Informasi dihimpun iNews, rumah tersebut diketahui tidak dihuni secara permanen oleh pemiliknya Nina (70), namun sering digunakan saat liburan atau menerima tamu keluarga. Berdasarkan informasi yang dihimpun, kegiatan keagamaan mulai diketahui warga sejak 17 Februari 2025.

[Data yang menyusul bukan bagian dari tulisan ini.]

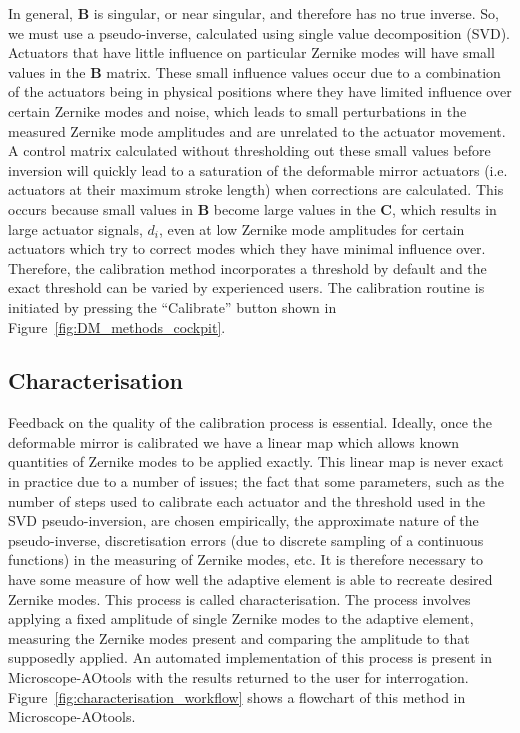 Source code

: In general, $\boldsymbol{B}$ is singular, or near singular, and therefore has 
no true inverse. So, we must use a pseudo-inverse, calculated using single 
value decomposition (SVD). Actuators that have little influence on particular 
Zernike modes will have small values in the $\boldsymbol{B}$ matrix. These 
small influence values occur due to a combination of the actuators being in 
physical positions where they have limited influence over certain Zernike 
modes and noise, which leads to small perturbations in the measured Zernike 
mode amplitudes and are unrelated to the actuator movement. A control matrix 
calculated without thresholding out these small values before inversion will 
quickly lead to a saturation of the deformable mirror  actuators (i.e. 
actuators at their maximum stroke length) when corrections are 
calculated\cite{booth2005methods}. This occurs because small values in 
$\boldsymbol{B}$ become large values in the $\boldsymbol{C}$, which results 
in large actuator signals, $d_{i}$, even at low Zernike mode amplitudes for 
certain actuators which try to correct modes which they have minimal 
influence over. Therefore, the calibration method incorporates a threshold by 
default and the exact threshold can be varied by experienced users. The 
calibration routine is initiated by pressing the ``Calibrate'' button shown in 
Figure~\ref{fig:DM_methods_cockpit}.

\subsection{Characterisation}
\label{subsec:characterisation}

Feedback on the quality of the calibration process is essential. Ideally, once the deformable mirror is calibrated we have a linear map which allows known quantities of Zernike modes to be applied exactly. This linear map is never exact in practice due to a number of issues; the fact that some parameters, such as the number of steps used to calibrate each actuator and the threshold used in the SVD pseudo-inversion, are chosen empirically, the approximate nature of the pseudo-inverse, discretisation errors (due to discrete sampling of a continuous functions) in the measuring of Zernike modes, etc. It is therefore necessary to have some measure of how well the adaptive element is able to recreate desired Zernike modes. This process is called characterisation. The process involves applying a fixed amplitude of single Zernike modes to the adaptive element, measuring the Zernike modes present and comparing the amplitude to that supposedly applied. An automated implementation of this process is present in Microscope-AOtools with the results returned to the user for interrogation. Figure~\ref{fig:characterisation_workflow} shows a flowchart of this method in Microscope-AOtools. 

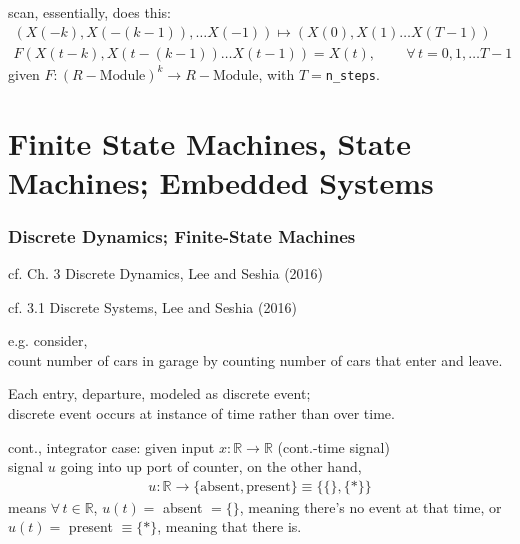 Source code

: \documentclass[10pt]{amsart}
\begin{document}
\begin{multicols*}{2}
scan, essentially, does this:
\begin{equation}
\begin{gathered}
  (X(-k),X(-(k-1)),\dots X(-1)) \mapsto (X(0),X(1)\dots X(T-1)) \\ 
F(X(t-k), X(t-(k-1))\dots X(t-1)) = X(t), \qquad \, \forall \, t=0,1,\dots T-1
  \end{gathered}
\end{equation}
given $F:(R-\text{Module})^k \to R-\text{Module}$, with $T=$\verb|n_steps|.  





\part{Finite State Machines, State Machines; Embedded Systems}  

\section{Discrete Dynamics; Finite-State Machines}  

cf. Ch. 3 Discrete Dynamics, Lee and Seshia (2016) \cite{LeSe2016}

cf. 3.1 Discrete Systems, Lee and Seshia (2016) \cite{LeSe2016}

e.g. consider,  \\
count number of cars in garage by counting number of cars that enter and leave.  

Each entry, departure, modeled as discrete event; \\
discrete event occurs at instance of time rather than over time.  

cont., integrator case: given input $x:\mathbb{R} \to \mathbb{R}$ (cont.-time signal) \\

signal $u$ going into up port of counter, on the other hand, 
\[
\begin{aligned}
	u : \mathbb{R} \to \lbrace \text{absent}, \text{present}  \rbrace \equiv \lbrace \lbrace \rbrace, \lbrace * \rbrace \rbrace 
\end{aligned}
\]
means $\forall \, t\in \mathbb{R}$, $u(t) = $ absent $= \lbrace \rbrace$, meaning there's no event at that time, or \\
$u(t) = $ present $\equiv \lbrace * \rbrace$, meaning that there is.  


\end{multicols*}
\end{document}
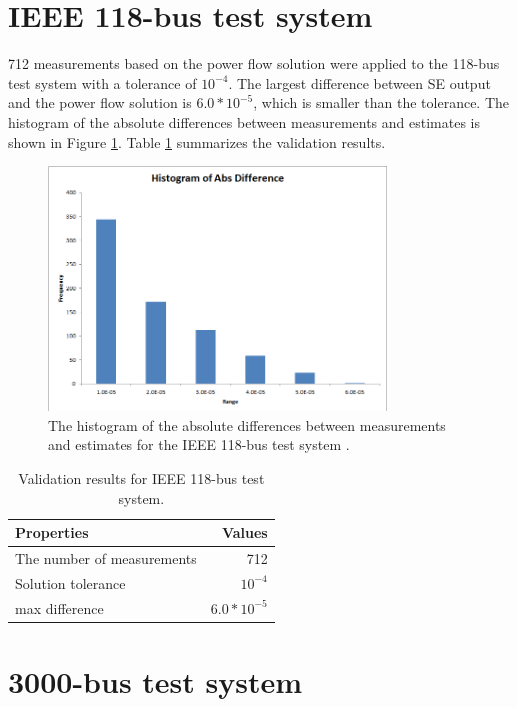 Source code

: \documentclass[a4paper]{article}
\begin{document}
\newpage
\section{IEEE 118-bus test system}
\label{sec:118}

712 measurements based on the power flow solution were applied to the 118-bus
test system with a tolerance of $10^{-4}$.  The largest difference between SE
output and the power flow solution is $6.0*10^{-5}$, which is smaller than the
tolerance.  The histogram of the absolute differences between measurements and
estimates is shown in Figure  \ref{fig:118}.  Table \ref{tab:118} summarizes
the validation results.

\begin{figure}[h]
\centering
\includegraphics[width=0.8\textwidth]{118.png}
\caption{\label{fig:hist118}The histogram of the absolute differences between
measurements and estimates for the IEEE 118-bus test system .}
\label{fig:118}
\end{figure}

\begin{table} [h]
\centering
\begin{tabular}{l|r}
Properties & Values \\\hline
The number of measurements & 712 \\
Solution tolerance	& $10^{-4}$ \\
max difference	&  $6.0*10^{-5}$ 
\end{tabular}
\caption{\label{tab:118} Validation results for IEEE 118-bus test system.}
\end{table}


\newpage
\section{3000-bus test system}
\label{sec:3000}
\end{document}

Kegiatan ibadah diprakarsai adik pemilik rumah, Weddy. Setelah tanggal tersebut, aktivitas peribadatan terus berlangsung tanpa pemberitahuan resmi kepada lingkungan setempat.
Menurut Kepala Desa Tangkil, Ijang Sihabudin, warga mulai keberatan sejak pemasangan salib berukuran besar pada 30 April 2025. Keberadaan simbol keagamaan yang mencolok di taman belakang vila memicu perhatian dan protes warga.
“Warga mulai protes sejak pemasangan salib pada bulan April lalu. Mereka juga sudah melaporkan ke RT, MUI desa, dan pemerintah desa. Kami sudah melakukan mediasi dan menanyakan legalitas penggunaan rumah itu sebagai tempat ibadah,” ujar Ijang, Senin (30/6/2025).
Warga juga mempertanyakan perubahan fungsi rumah tersebut. Awalnya dikenal sebagai bekas pabrik pengolahan jagung, rumah itu mendadak digunakan untuk aktivitas keagamaan tanpa izin resmi.
Ketua RT 004/001 Kampung Tangkil, Hendra, mengaku mengetahui keberadaan salib dari video yang beredar di lingkungan pada 30 April 2025. Dia kemudian menyelidiki lebih lanjut setelah masyarakat mengeluh.
Pada 7 Juni 2025, sekitar 130 jemaat menghadiri kegiatan ibadah di rumah tersebut. Hendra mengatakan, kegiatan berlangsung sejak pagi hari dan sempat menggunakan pengeras suara.
“Saya mendapat laporan dari masyarakat yang pulang dari masjid mendengar kegiatan ibadah dengan nyanyian rohani menggunakan pengeras suara di waktu subuh sehingga mengganggu masyarakat sekitar,” katanya.
Meski telah ada teguran dan mediasi sebelumnya, kegiatan ibadah tetap berjalan. Puncaknya terjadi pada 27 Juni 2025, ketika warga membubarkan kegiatan ibadah yang sedang berlangsung dan terjadi perusakan terhadap fasilitas rumah.
“Warga pernah menegur langsung pada 7 Juni lalu, dan kami sempat memediasi. Namun, pengelola tetap melanjutkan kegiatan ibadah meski ada penolakan warga. Hingga pada 27 Juni 2025 terjadi aksi pembubaran kegiatan ibadah oleh warga yang juga berujung pada perusakan,” ujar Ijang.
Pemerintah Desa Tangkil kini sedang berkoordinasi dengan pihak berwenang untuk mencari solusi terbaik. Langkah ini dilakukan agar kejadian serupa tidak menimbulkan konflik berkepanjangan di masyarakat.